Most people are at least mildly familiar with a 529 Plan to help fund a child’s college education. There are other ways to accomplish the same thing. These investment tools are slightly more sophisticated. They come with their own positives and negatives and the recommendation that you consult your financial advisor and tax advisor while making your decisions.
The Positives:
• The asset does not appear on the FAFSA, therefore does not impact the Estimated Family Contribution (EFC)
• The investment grows tax deferred and can be withdrawn tax free
• You have complete control of how the money will be invested
• You have complete control of how the money will be used
– There are no restrictions as to the expenses.

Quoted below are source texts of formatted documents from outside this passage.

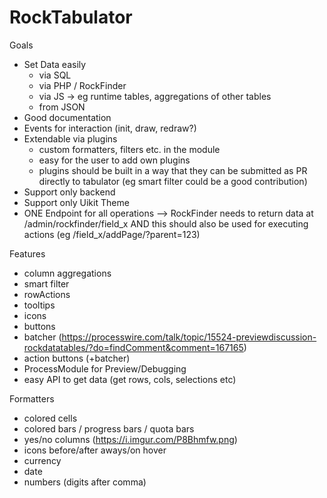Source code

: # RockTabulator

Goals

* Set Data easily
  * via SQL
  * via PHP / RockFinder
  * via JS -> eg runtime tables, aggregations of other tables
  * from JSON
* Good documentation
* Events for interaction (init, draw, redraw?)
* Extendable via plugins
  * custom formatters, filters etc. in the module
  * easy for the user to add own plugins
  * plugins should be built in a way that they can be submitted as PR directly to tabulator (eg smart filter could be a good contribution)
* Support only backend
* Support only Uikit Theme
* ONE Endpoint for all operations --> RockFinder needs to return data at /admin/rockfinder/field_x AND this should also be used for executing actions (eg /field_x/addPage/?parent=123)

Features

* column aggregations
* smart filter
* rowActions
* tooltips
* icons
* buttons
* batcher (https://processwire.com/talk/topic/15524-previewdiscussion-rockdatatables/?do=findComment&comment=167165)
* action buttons (+batcher)
* ProcessModule for Preview/Debugging
* easy API to get data (get rows, cols, selections etc)

Formatters

* colored cells
* colored bars / progress bars / quota bars
* yes/no columns (https://i.imgur.com/P8Bhmfw.png)
* icons before/after aways/on hover
* currency
* date
* numbers (digits after comma)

– If college expenses are less than the available money, surplus can be used for any purpose.
The Negatives:
• There are very specific rules about when and how the money can be accessed
– If the owner is over age 59.5 and
– If the owner has had a ROTH IRA for more than 5 years,
Then the money can be withdrawn tax free.
– If the owner is under 59.5 or
– The 5 year holding period has not been met
Then the original investment may be withdrawn tax free.
• There are very specific FAFSA impacts when ROTH money is paid to the college
– This money will be considered as an alternate source of income and may negatively impact the next years EFC.
– Possible workarounds:
* Have the student incur loans to pay for college expenses and use the ROTH IRA money to pay
down the loans once college is completed
* Use the Roth money for the senior year expenses
* In either case, no future FAFSA would be required or impacted.
This just touches the surface of how sophisticated some of the college planning may be. It is a clear example of how daunting the college planning process can be. Even with the ROTH IRA as a tool, it takes time for it to be of real value. The premise is that this is a means of saving money over the time the child is growing so that the money would be invested and have a chance to grow enough to both build a nest egg and also grow to cover the expected rate of inflation that will occur while the child is growing.